#### EXERCISE DATA
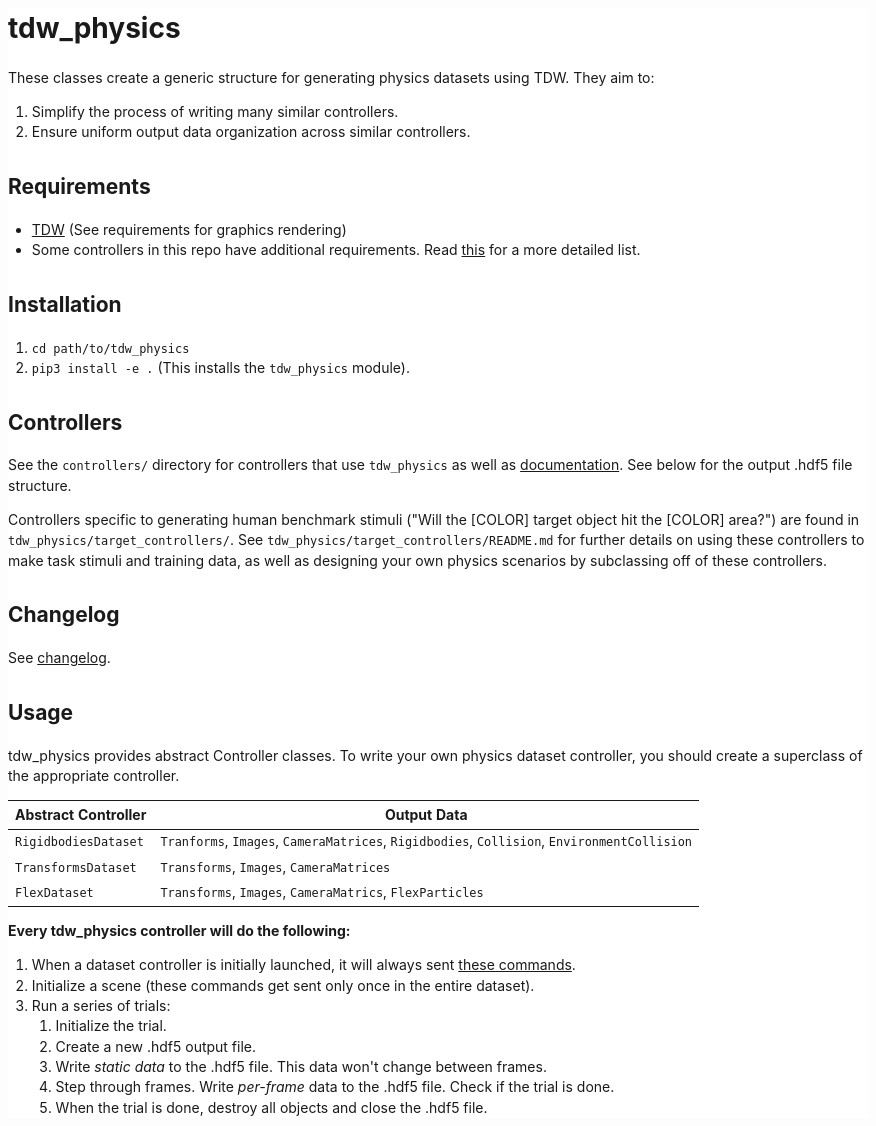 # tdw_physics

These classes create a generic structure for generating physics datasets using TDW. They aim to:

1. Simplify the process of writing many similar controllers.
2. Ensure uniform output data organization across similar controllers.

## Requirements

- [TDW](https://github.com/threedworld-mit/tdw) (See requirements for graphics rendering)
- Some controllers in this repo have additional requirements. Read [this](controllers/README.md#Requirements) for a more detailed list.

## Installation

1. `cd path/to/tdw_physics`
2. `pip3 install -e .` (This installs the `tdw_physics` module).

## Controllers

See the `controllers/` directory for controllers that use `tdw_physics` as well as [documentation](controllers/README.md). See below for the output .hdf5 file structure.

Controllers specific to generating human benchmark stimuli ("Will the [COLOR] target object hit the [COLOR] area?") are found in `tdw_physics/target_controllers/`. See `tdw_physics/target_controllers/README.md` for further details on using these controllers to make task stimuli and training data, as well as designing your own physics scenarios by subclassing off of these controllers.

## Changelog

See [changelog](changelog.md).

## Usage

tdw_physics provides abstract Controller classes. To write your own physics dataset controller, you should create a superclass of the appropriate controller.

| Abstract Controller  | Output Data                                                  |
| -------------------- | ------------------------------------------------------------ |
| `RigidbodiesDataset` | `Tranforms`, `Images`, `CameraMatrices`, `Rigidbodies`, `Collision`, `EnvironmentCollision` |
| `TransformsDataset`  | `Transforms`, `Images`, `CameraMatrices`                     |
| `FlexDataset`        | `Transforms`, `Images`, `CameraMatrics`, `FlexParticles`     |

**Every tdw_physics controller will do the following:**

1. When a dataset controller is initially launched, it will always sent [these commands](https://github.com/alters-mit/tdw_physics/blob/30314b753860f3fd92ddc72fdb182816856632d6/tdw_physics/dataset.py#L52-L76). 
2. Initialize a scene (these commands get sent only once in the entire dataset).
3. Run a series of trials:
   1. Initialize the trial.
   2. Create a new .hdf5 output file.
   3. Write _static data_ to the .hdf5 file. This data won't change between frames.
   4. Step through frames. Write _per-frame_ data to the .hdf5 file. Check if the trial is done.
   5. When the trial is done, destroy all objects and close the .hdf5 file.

#### TASK GOAL
The reply should hold an exact repeat of the entries from their opening line through the line with "output .hdf5 file structure.", and no pictures at all.

#### SOLUTION TO THE PROBLEM
 # tdw_physics

These classes create a generic structure for generating physics datasets using TDW. They aim to:

1. Simplify the process of writing many similar controllers.
2. Ensure uniform output data organization across similar controllers.

## Requirements

- [TDW](https://github.com/threedworld-mit/tdw) (See requirements for graphics rendering)
- Some controllers in this repo have additional requirements. Read [this](controllers/README.md#Requirements) for a more detailed list.

## Installation

1. `cd path/to/tdw_physics`
2. `pip3 install -e .` (This installs the `tdw_physics` module).

## Controllers

See the `controllers/` directory for controllers that use `tdw_physics` as well as [documentation](controllers/README.md). See below for the output .hdf5 file structure.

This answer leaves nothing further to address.